TASK OBJECTIVE => Retype all entries exactly as they stand, excluding pictures.

======== RECORDS TO USE

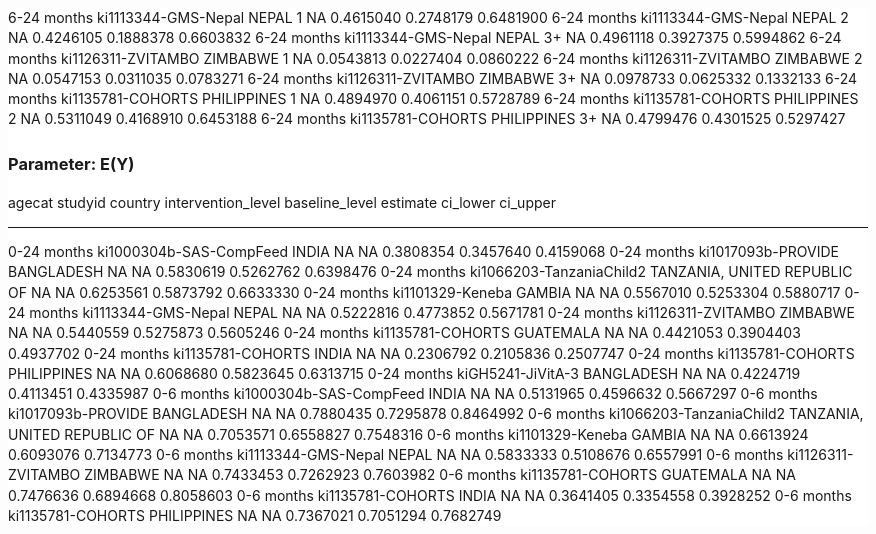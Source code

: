 6-24 months   ki1113344-GMS-Nepal        NEPAL                          1                    NA                0.4615040   0.2748179   0.6481900
6-24 months   ki1113344-GMS-Nepal        NEPAL                          2                    NA                0.4246105   0.1888378   0.6603832
6-24 months   ki1113344-GMS-Nepal        NEPAL                          3+                   NA                0.4961118   0.3927375   0.5994862
6-24 months   ki1126311-ZVITAMBO         ZIMBABWE                       1                    NA                0.0543813   0.0227404   0.0860222
6-24 months   ki1126311-ZVITAMBO         ZIMBABWE                       2                    NA                0.0547153   0.0311035   0.0783271
6-24 months   ki1126311-ZVITAMBO         ZIMBABWE                       3+                   NA                0.0978733   0.0625332   0.1332133
6-24 months   ki1135781-COHORTS          PHILIPPINES                    1                    NA                0.4894970   0.4061151   0.5728789
6-24 months   ki1135781-COHORTS          PHILIPPINES                    2                    NA                0.5311049   0.4168910   0.6453188
6-24 months   ki1135781-COHORTS          PHILIPPINES                    3+                   NA                0.4799476   0.4301525   0.5297427


### Parameter: E(Y)


agecat        studyid                    country                        intervention_level   baseline_level     estimate    ci_lower    ci_upper
------------  -------------------------  -----------------------------  -------------------  ---------------  ----------  ----------  ----------
0-24 months   ki1000304b-SAS-CompFeed    INDIA                          NA                   NA                0.3808354   0.3457640   0.4159068
0-24 months   ki1017093b-PROVIDE         BANGLADESH                     NA                   NA                0.5830619   0.5262762   0.6398476
0-24 months   ki1066203-TanzaniaChild2   TANZANIA, UNITED REPUBLIC OF   NA                   NA                0.6253561   0.5873792   0.6633330
0-24 months   ki1101329-Keneba           GAMBIA                         NA                   NA                0.5567010   0.5253304   0.5880717
0-24 months   ki1113344-GMS-Nepal        NEPAL                          NA                   NA                0.5222816   0.4773852   0.5671781
0-24 months   ki1126311-ZVITAMBO         ZIMBABWE                       NA                   NA                0.5440559   0.5275873   0.5605246
0-24 months   ki1135781-COHORTS          GUATEMALA                      NA                   NA                0.4421053   0.3904403   0.4937702
0-24 months   ki1135781-COHORTS          INDIA                          NA                   NA                0.2306792   0.2105836   0.2507747
0-24 months   ki1135781-COHORTS          PHILIPPINES                    NA                   NA                0.6068680   0.5823645   0.6313715
0-24 months   kiGH5241-JiVitA-3          BANGLADESH                     NA                   NA                0.4224719   0.4113451   0.4335987
0-6 months    ki1000304b-SAS-CompFeed    INDIA                          NA                   NA                0.5131965   0.4596632   0.5667297
0-6 months    ki1017093b-PROVIDE         BANGLADESH                     NA                   NA                0.7880435   0.7295878   0.8464992
0-6 months    ki1066203-TanzaniaChild2   TANZANIA, UNITED REPUBLIC OF   NA                   NA                0.7053571   0.6558827   0.7548316
0-6 months    ki1101329-Keneba           GAMBIA                         NA                   NA                0.6613924   0.6093076   0.7134773
0-6 months    ki1113344-GMS-Nepal        NEPAL                          NA                   NA                0.5833333   0.5108676   0.6557991
0-6 months    ki1126311-ZVITAMBO         ZIMBABWE                       NA                   NA                0.7433453   0.7262923   0.7603982
0-6 months    ki1135781-COHORTS          GUATEMALA                      NA                   NA                0.7476636   0.6894668   0.8058603
0-6 months    ki1135781-COHORTS          INDIA                          NA                   NA                0.3641405   0.3354558   0.3928252
0-6 months    ki1135781-COHORTS          PHILIPPINES                    NA                   NA                0.7367021   0.7051294   0.7682749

================

PROBLEM SOLUTION =>
Source code

: 6-24 months   ki1113344-GMS-Nepal        NEPAL                          1                    NA                0.4615040   0.2748179   0.6481900
6-24 months   ki1113344-GMS-Nepal        NEPAL                          2                    NA                0.4246105   0.1888378   0.6603832
6-24 months   ki1113344-GMS-Nepal        NEPAL                          3+                   NA                0.4961118   0.3927375   0.5994862
6-24 months   ki1126311-ZVITAMBO         ZIMBABWE                       1                    NA                0.0543813   0.0227404   0.0860222
6-24 months   ki1126311-ZVITAMBO         ZIMBABWE                       2                    NA                0.0547153   0.0311035   0.0783271
6-24 months   ki1126311-ZVITAMBO         ZIMBABWE                       3+                   NA                0.0978733   0.0625332   0.1332133
6-24 months   ki1135781-COHORTS          PHILIPPINES                    1                    NA                0.4894970   0.4061151   0.5728789
6-24 months   ki1135781-COHORTS          PHILIPPINES                    2                    NA                0.5311049   0.4168910   0.6453188
6-24 months   ki1135781-COHORTS          PHILIPPINES                    3+                   NA                0.4799476   0.4301525   0.5297427


### Parameter: E(Y)


agecat        studyid                    country                        intervention_level   baseline_level     estimate    ci_lower    ci_upper
------------  -------------------------  -----------------------------  -------------------  ---------------  ----------  ----------  ----------
0-24 months   ki1000304b-SAS-CompFeed    INDIA                          NA                   NA                0.3808354   0.3457640   0.4159068
0-24 months   ki1017093b-PROVIDE         BANGLADESH                     NA                   NA                0.5830619   0.5262762   0.6398476
0-24 months   ki1066203-TanzaniaChild2   TANZANIA, UNITED REPUBLIC OF   NA                   NA                0.6253561   0.5873792   0.6633330
0-24 months   ki1101329-Keneba           GAMBIA                         NA                   NA                0.5567010   0.5253304   0.5880717
0-24 months   ki1113344-GMS-Nepal        NEPAL                          NA                   NA                0.5222816   0.4773852   0.5671781
0-24 months   ki1126311-ZVITAMBO         ZIMBABWE                       NA                   NA                0.5440559   0.5275873   0.5605246
0-24 months   ki1135781-COHORTS          GUATEMALA                      NA                   NA                0.4421053   0.3904403   0.4937702
0-24 months   ki1135781-COHORTS          INDIA                          NA                   NA                0.2306792   0.2105836   0.2507747
0-24 months   ki1135781-COHORTS          PHILIPPINES                    NA                   NA                0.6068680   0.5823645   0.6313715
0-24 months   kiGH5241-JiVitA-3          BANGLADESH                     NA                   NA                0.4224719   0.4113451   0.4335987
0-6 months    ki1000304b-SAS-CompFeed    INDIA                          NA                   NA                0.5131965   0.4596632   0.5667297
0-6 months    ki1017093b-PROVIDE         BANGLADESH                     NA                   NA                0.7880435   0.7295878   0.8464992
0-6 months    ki1066203-TanzaniaChild2   TANZANIA, UNITED REPUBLIC OF   NA                   NA                0.7053571   0.6558827   0.7548316
0-6 months    ki1101329-Keneba           GAMBIA                         NA                   NA                0.6613924   0.6093076   0.7134773
0-6 months    ki1113344-GMS-Nepal        NEPAL                          NA                   NA                0.5833333   0.5108676   0.6557991
0-6 months    ki1126311-ZVITAMBO         ZIMBABWE                       NA                   NA                0.7433453   0.7262923   0.7603982
0-6 months    ki1135781-COHORTS          GUATEMALA                      NA                   NA                0.7476636   0.6894668   0.8058603
0-6 months    ki1135781-COHORTS          INDIA                          NA                   NA                0.3641405   0.3354558   0.3928252
0-6 months    ki1135781-COHORTS          PHILIPPINES                    NA                   NA                0.7367021   0.7051294   0.7682749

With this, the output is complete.